In January, home prices experienced a cooling period, rising only 3.8% nationally compared to the previous year, as reported by the S&P CoreLogic Case-Shiller U.S. National Home Price NSA Index. This is a decrease from December's growth of 5.6%.
Home prices have been on a downward trend for seven consecutive months, with the decline slightly smaller in January. This is likely due to a temporary drop in mortgage rates and a subsequent increase in sales.
The 10-city composite experienced a year-over-year increase of 2.5%, down from December's 4.4% growth. The 20-city composite also saw a 2.5% rise, a decrease from the 4.6% growth in the prior month.

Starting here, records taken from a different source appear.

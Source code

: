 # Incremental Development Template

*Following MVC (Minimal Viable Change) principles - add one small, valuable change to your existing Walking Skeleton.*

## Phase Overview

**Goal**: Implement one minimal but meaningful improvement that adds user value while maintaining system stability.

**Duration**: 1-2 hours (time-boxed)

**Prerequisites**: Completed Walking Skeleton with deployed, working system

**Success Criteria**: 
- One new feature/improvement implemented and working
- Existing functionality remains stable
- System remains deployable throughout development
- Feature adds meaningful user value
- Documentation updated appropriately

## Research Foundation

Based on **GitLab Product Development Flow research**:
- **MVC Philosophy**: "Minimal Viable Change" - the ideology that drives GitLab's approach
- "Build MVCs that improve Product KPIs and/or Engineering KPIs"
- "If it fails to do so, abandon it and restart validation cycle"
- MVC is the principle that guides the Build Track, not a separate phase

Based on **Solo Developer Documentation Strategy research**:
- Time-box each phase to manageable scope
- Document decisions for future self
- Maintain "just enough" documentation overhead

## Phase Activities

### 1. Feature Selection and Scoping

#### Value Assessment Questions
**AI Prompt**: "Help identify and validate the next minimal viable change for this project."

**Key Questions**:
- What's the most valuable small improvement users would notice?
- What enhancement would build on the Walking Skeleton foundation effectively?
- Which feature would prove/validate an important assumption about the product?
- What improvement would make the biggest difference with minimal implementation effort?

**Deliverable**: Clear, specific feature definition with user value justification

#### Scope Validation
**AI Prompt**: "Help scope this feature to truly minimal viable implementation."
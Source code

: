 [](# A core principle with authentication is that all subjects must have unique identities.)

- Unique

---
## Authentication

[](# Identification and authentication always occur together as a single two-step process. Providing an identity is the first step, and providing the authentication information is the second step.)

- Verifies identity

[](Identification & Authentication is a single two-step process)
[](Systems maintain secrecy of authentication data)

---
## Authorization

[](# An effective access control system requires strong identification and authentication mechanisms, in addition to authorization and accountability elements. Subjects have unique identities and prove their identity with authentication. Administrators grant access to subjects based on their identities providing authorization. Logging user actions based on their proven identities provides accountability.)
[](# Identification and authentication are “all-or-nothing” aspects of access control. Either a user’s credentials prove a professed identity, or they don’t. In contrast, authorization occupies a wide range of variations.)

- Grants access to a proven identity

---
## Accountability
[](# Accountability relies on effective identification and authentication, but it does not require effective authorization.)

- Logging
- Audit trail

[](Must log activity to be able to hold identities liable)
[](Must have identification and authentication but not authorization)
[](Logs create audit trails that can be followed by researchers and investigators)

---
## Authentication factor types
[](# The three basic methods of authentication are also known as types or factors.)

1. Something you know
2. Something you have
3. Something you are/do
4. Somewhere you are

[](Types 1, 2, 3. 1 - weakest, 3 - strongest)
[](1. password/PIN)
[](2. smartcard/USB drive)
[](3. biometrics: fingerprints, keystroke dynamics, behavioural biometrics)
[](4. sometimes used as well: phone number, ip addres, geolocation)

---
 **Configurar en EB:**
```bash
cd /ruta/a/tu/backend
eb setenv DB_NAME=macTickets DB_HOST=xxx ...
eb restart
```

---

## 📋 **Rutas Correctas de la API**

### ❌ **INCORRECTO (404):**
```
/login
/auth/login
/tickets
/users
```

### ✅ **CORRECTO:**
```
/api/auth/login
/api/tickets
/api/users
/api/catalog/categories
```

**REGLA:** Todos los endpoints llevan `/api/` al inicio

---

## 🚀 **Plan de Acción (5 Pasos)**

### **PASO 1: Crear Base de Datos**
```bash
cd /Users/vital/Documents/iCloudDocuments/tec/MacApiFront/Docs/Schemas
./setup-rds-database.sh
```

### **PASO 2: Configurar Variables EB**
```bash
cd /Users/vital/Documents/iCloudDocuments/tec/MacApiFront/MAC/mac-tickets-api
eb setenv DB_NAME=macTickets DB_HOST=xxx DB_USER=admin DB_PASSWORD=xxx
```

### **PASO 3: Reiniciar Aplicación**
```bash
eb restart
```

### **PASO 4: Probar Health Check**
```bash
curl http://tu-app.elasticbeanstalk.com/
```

Higher mortgage rates have contributed to the cooling of home prices. The popular 30-year fixed mortgage rate set numerous record lows during the first two years of the pandemic, briefly dipping below 2%. However, the rate has since increased dramatically. Since the fall, it has hovered in the high 6% range, with recent volatility due to several bank failures and the resulting strain on the overall banking industry.
Craig Lazzara, Managing Director at S&P DJI, stated in a release, "Despite this, the Federal Reserve remains focused on its inflation-reduction targets, which suggest that rates may remain elevated in the near-term." He continued, "Mortgage financing and the prospect of economic weakness are therefore likely to remain a headwind for housing prices for at least the next several months."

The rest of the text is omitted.